A constitutional convention? Here’s another one the Legislature got right

Like I said, the past Legislature might as well be best remembered for what it didn’t do.

But one thing it didn’t do slipped my mind. It didn’t pass any of the seven chances it had to join the call for a Convention of States. They all died inglorious deaths in various committees.

Who wants a convention? The Koch Brothers, the American Legislative Exchange Council and other assorted billionaire-backed groups.

Why do the want it? The stated reason is to pass a balanced-budget amendment.

Sounds OK, doesn’t it? But it makes me wonder why a two-thirds majority of our Legislature, many of whom have made careers out of ranting about Washington, the debt and government overreach, would not be on board.

Maybe it’s because the state has a balanced-budget amendment that hasn’t stopped it from running up a sizable debt. Or maybe some enterprising scoundrel accidentally inserted the lot of them into the shredder.

But there is another reason I worry about this convention becoming a reality. There is no guarantee a steady stream of harebrained ideas won’t come out of it.

Tinkering with the U.S. Constitution in today’s political climate — now there’s a nuclear option.

Is the debt a problem? It sure is. In my 2015 tax return, almost $700 of my taxes went to interest on the debt. That’s was a bigger chunk of my taxes than was spent for any government program except the military and health care.

But do I want to risk losing a woman’s right to choose, a gay or lesbian couple’s right to marry or a free press? Nope.

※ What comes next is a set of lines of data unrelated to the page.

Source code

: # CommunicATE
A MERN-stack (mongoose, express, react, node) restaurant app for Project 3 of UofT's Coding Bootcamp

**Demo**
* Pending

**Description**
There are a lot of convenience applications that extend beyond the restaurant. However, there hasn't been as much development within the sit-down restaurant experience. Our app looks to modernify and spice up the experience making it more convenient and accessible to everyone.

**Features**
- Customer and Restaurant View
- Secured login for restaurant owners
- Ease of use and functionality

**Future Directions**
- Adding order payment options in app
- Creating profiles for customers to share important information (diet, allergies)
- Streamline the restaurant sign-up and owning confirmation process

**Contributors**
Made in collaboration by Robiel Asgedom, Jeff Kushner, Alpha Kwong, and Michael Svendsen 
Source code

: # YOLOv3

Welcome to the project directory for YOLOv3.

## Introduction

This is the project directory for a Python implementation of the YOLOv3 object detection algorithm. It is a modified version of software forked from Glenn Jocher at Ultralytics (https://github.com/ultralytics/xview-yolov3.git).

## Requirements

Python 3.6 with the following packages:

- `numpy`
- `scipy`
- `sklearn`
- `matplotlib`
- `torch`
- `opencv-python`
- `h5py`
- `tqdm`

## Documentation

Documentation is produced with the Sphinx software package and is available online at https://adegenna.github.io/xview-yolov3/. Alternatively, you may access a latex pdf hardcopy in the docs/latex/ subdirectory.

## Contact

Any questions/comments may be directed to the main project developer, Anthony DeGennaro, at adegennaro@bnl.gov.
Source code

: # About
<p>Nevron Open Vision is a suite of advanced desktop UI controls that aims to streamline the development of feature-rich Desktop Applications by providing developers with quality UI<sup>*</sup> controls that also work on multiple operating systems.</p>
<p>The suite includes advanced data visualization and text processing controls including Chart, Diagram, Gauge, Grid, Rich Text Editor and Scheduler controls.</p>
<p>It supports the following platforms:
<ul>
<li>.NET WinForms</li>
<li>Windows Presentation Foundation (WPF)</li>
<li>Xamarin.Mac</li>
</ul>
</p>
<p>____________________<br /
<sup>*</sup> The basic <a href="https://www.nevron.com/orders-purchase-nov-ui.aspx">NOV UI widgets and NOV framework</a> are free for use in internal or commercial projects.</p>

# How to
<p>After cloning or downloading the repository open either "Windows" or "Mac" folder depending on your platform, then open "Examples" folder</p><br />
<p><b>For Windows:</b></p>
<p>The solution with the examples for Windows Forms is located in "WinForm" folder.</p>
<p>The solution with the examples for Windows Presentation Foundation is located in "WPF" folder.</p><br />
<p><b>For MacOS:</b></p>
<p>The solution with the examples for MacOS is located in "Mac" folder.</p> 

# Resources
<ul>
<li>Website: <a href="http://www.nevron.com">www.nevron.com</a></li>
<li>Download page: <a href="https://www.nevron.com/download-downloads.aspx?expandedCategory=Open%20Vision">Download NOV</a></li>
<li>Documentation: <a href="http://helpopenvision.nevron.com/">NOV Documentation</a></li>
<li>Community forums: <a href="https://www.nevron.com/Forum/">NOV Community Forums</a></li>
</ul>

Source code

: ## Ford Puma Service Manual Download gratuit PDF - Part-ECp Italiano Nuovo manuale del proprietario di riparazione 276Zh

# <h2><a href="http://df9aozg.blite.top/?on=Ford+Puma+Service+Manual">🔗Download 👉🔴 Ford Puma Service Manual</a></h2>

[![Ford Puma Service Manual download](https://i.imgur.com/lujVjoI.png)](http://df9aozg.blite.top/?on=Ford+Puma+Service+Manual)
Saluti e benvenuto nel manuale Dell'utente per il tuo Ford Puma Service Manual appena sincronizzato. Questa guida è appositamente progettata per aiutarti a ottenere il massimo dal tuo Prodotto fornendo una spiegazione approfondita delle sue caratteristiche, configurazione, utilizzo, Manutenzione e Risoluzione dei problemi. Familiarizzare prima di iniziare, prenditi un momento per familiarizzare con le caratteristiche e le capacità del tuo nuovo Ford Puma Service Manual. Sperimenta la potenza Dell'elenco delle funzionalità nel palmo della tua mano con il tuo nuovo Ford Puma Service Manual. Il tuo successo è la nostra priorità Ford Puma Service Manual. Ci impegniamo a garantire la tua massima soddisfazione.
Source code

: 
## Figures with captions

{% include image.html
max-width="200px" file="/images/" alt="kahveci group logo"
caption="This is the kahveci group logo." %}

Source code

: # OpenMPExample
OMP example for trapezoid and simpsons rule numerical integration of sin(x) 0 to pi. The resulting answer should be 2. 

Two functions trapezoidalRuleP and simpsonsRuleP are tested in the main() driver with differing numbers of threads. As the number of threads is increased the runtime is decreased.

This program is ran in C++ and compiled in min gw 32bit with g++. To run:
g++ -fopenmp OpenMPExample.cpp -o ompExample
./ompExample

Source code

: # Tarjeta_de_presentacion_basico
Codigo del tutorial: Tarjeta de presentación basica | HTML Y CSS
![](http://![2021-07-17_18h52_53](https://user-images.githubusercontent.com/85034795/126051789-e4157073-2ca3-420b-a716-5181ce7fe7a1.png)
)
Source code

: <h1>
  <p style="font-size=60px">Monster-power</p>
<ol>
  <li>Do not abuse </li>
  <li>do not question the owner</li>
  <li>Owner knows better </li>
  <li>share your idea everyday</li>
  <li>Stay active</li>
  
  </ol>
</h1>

There is no set way for states to pick the representatives to the convention, but the political elite the Convention of States folks despise will have the upper hand.

Supporters say don’t worry — a runaway convention won’t happen. They pointed me to Page 17 of Robert G. Natelson’s Handbook for State Lawmakers. I read it.

“Prior rules and practice governing interstate conventions show that conventions must honor the terms of their call and limit themselves to the scope and subject matter they are charged with addressing,” he writes. Those interstate conventions he’s writing about — they all took place before the Constitution was born.

And there are those more skeptical than me.

“There is no way to effectively limit or muzzle the actions of a Constitutional Convention,” Chief Justice Warren Burger wrote in 1988. “The Convention could make its own rules and set its own agenda. Congress might try to limit the Convention to one amendment or one issue, but there is no way to assure that the Convention would obey. After a Convention is convened, it will be too late to stop the Convention if we don’t like its agenda.”

There have been more than 400 applications for conventions but there has never been one since the Constitution was adopted, according to the supporters’ website, conventionofstates.com.

In the era of fake news, Russian intrigue and a Congress that’s making up the rules as it goes along, an era that probably will be remembered as the most hotly divided since the Civil War is no time to mucking with the Constitution. And the GOP controls most of the Legislature, which likely would pick convention delegates. Governors are another option for picking delegates. There are 34 Republican governors. Republicans, the team that was going to repeal and replace Obamacare.

The good news is the good guys are winning. It’s unclear how many states have signed on. If 34 do, there will be a convention.

So, if more than zero have, it’s too many.